I've come today to fish for some suggestions. I have a campaign that I'm trying to wrap up (within about 10-15 sessions). The story has been going for the better part of a year and a half. Finally, I'm to a staging point to put resolution out there and wrap it up. Unfortunately, I'm kind of empty as to what a good "memorable" ending would be. I have numerous options, as I've introduced numerous scenarios over the past 18 months. Drow have been a big part. Illithids have been a MAJOR part. I have a recurring Rakshasa that is the "mission giver" NPC, etc. Vampires have come into play, werewolves, etc.

so, to the point - I would like to see (given essential, basic story info) what you all think would be a good end. so here goes:

In a proverbial nutshell, the main story driving the group this entire time revolves around a young ranger/scout, herbal genius who's "aunt" was abducted many moons ago. Her "aunt" raised her in absence of her parents and was an apothecarian/herbalist. She disappeared, along with all magic users of the town when a necromancer and a horde of ogres invaded, under employment of some high level Illithids. The group found out at one point that many years ago, her "aunt" was involved in a child slavery ring - abducting and selling children for labor/experiments, etc. - and that is how she came to live with her. She has the impression that her real parents were murdered.

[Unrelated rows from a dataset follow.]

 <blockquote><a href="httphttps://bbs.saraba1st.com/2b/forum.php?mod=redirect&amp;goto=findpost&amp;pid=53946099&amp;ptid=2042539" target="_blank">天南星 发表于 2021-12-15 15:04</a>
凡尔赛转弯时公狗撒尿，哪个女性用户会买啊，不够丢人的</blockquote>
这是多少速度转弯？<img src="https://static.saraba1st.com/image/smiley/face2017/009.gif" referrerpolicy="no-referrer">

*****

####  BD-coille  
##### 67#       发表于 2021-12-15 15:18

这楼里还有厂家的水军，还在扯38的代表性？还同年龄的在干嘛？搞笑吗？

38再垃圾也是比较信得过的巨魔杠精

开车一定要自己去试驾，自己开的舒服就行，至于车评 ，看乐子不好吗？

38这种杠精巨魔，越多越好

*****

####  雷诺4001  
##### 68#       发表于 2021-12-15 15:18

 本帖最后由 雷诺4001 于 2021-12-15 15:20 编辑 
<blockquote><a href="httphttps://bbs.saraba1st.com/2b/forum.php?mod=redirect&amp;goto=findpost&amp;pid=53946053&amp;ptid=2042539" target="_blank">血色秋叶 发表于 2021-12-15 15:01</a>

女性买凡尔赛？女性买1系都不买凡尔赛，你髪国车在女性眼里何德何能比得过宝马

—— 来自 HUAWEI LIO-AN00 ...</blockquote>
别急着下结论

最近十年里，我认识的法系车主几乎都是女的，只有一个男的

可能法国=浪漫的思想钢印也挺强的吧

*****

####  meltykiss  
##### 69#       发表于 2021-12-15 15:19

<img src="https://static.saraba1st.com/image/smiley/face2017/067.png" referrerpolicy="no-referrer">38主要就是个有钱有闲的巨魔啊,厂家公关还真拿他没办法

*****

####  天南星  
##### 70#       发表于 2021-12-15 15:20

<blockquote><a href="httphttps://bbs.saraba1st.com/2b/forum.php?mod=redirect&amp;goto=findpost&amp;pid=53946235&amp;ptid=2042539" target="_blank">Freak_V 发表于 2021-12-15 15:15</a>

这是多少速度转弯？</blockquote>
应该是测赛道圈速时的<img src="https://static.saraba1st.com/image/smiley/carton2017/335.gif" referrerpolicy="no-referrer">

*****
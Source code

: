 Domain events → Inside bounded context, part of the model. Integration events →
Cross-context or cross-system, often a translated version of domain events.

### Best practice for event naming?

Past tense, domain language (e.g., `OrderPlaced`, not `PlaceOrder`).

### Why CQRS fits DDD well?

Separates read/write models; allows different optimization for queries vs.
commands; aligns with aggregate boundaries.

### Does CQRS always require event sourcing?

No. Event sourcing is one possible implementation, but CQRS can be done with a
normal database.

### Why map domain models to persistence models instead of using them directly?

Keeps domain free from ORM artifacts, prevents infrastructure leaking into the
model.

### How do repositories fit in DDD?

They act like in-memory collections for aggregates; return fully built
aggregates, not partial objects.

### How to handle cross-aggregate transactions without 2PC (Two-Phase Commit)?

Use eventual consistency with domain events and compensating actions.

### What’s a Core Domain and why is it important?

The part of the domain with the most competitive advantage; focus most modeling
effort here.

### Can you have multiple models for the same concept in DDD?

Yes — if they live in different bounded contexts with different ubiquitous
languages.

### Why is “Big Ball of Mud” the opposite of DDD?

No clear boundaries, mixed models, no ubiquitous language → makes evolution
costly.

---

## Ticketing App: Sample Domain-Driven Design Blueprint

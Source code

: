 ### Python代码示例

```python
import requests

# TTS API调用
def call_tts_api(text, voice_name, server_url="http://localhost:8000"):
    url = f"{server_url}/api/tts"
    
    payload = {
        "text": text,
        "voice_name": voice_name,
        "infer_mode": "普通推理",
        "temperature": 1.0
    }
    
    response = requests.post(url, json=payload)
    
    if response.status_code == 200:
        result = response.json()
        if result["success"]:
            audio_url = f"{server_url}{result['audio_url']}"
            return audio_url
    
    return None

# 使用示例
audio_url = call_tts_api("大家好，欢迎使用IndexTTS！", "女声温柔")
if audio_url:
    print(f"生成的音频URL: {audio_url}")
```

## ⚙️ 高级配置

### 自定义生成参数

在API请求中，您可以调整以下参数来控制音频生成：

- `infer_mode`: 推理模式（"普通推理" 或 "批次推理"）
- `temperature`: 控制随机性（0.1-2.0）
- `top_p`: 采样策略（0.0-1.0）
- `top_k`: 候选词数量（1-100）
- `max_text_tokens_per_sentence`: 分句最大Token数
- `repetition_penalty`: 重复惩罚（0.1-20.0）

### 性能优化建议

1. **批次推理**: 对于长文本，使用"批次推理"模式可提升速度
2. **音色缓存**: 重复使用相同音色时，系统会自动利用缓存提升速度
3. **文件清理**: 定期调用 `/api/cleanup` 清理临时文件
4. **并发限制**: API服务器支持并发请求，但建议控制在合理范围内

So, the underlying story behind all the adventures the PCs have encountered revolves around that character finding her aunt and finding out what happened to all of the magic users/alchemists, etc. from her hometown. The information that the group has gathered has led them to a notoriously "dark" continent/part of this homebrew world. Essentially, it's a Ravenloft with a different name. Supposedly her "aunt" is here. The Rakshasa gave her this information, in exchange for work. He also gave her a map of a portion of the underdark, where her "aunt" may be.

I don't care if it's a happy ending or not. The "aunt" could turn out to be part of something nasty. Alternatively, her and her talents being enslaved (along with MANY OTHER practitioners) by something, would be fair play if the past is true.

I prefer to involve Illithids/Drow/and the Rakshasha in some way. I am willing to go so far as to involve devils.

We have 8 PCs (bard, 2 scouts, 2 clerics, renegade drow, barbarian, psion) at approximately level 12, so the challenge would need to be
substantial.

That's where I am. I have a few ideas of my own, though none of them really jump out at me. I would like to see what you all think.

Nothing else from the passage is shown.